Lisa Heinzerling , the former Georgetown law professor, is the Obama Environmental Protection Agency's leading voice on climate change. Heinzerling is best known for her leading role in helping the state of Massachusetts prosecute a successful 2007 Supreme Court case obligating the EPA to regulate greenhouse gases that could cause global warming. Though the Bush EPA dragged its feet on implementing new rules, within months of Heinzerling's arrival on her new job, greenhouse gases were officially declared a public-health hazard. Next up: convincing the Senate, already weary of the health-care-reform fight, to approve a controversial cap-and-trade program.
Thomas J. Donohue , the president of the U.S. Chamber of Commerce, can put his money where his mouth is when it comes to fighting Obama's agenda. His association of big businesses is probably the best-funded foe of the so-called "public option" and bankrolled upward of $2 million in television ads against "expanded government control of health care." The anti-health-care-reform ads targeted lawmakers in key states such as Indiana, Arkansas, Colorado, and Kentucky. The chamber has already been successful in killing one Obama initiative that labor fiercely backs: the Employee Free Choice Act, which would make it easier to unionize.

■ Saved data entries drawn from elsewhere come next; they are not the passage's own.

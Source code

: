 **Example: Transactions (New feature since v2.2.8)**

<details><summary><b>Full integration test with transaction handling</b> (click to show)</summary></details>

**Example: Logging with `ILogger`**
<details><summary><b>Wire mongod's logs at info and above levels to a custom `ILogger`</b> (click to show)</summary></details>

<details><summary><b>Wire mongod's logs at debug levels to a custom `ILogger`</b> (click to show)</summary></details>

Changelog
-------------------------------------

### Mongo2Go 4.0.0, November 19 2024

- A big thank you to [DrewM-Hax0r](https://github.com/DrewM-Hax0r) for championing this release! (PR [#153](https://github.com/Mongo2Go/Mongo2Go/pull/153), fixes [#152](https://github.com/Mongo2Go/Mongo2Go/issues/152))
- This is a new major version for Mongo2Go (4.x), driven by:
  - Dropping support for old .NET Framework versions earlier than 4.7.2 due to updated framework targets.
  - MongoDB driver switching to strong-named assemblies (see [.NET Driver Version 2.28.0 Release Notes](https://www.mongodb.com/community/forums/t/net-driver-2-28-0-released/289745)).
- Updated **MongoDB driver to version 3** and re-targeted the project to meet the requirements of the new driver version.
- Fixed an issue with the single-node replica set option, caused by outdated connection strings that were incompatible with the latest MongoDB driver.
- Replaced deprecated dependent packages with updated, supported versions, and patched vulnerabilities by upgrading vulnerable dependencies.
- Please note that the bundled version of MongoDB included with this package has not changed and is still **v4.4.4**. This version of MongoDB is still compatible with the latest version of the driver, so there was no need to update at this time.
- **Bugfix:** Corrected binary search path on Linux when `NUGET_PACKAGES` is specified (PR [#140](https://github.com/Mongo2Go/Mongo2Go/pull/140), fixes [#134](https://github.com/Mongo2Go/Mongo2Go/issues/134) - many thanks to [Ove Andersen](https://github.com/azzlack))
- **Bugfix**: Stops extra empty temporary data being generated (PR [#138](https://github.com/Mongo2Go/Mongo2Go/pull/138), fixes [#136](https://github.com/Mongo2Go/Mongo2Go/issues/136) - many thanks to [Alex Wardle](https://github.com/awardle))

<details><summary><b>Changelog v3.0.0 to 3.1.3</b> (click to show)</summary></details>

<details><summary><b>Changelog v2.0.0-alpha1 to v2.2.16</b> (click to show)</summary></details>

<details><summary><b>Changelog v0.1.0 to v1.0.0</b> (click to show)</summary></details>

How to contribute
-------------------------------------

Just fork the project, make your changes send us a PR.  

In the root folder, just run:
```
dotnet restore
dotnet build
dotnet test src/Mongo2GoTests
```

Karen Ignagni . Before the August congressional recess, House Speaker Nancy Pelosi formally labeled the health-insurance companies the "villains in all of this," meaning health-care reform. Now, it seems that Ignagni and her powerful organization, America's Health Insurance Plans (AHIP), are playing the part. Originally, Ignagni seemed to be cautiously cooperating with Obama, attending the March 2009 White House health-reform summit and supporting certain planks for reform. But she and AHIP have always opposed a public option and recently came out against Sen. Max Baucus's new plan that would create health-care cooperatives to drive down costs. Ignagni and AHIP argue that costs would not be contained, and they are now rallying their 1,300 member companies (including powerhouse insurers Aetna and Blue Cross/Blue Shield) and 200 million clients to instead take the fight to Obama.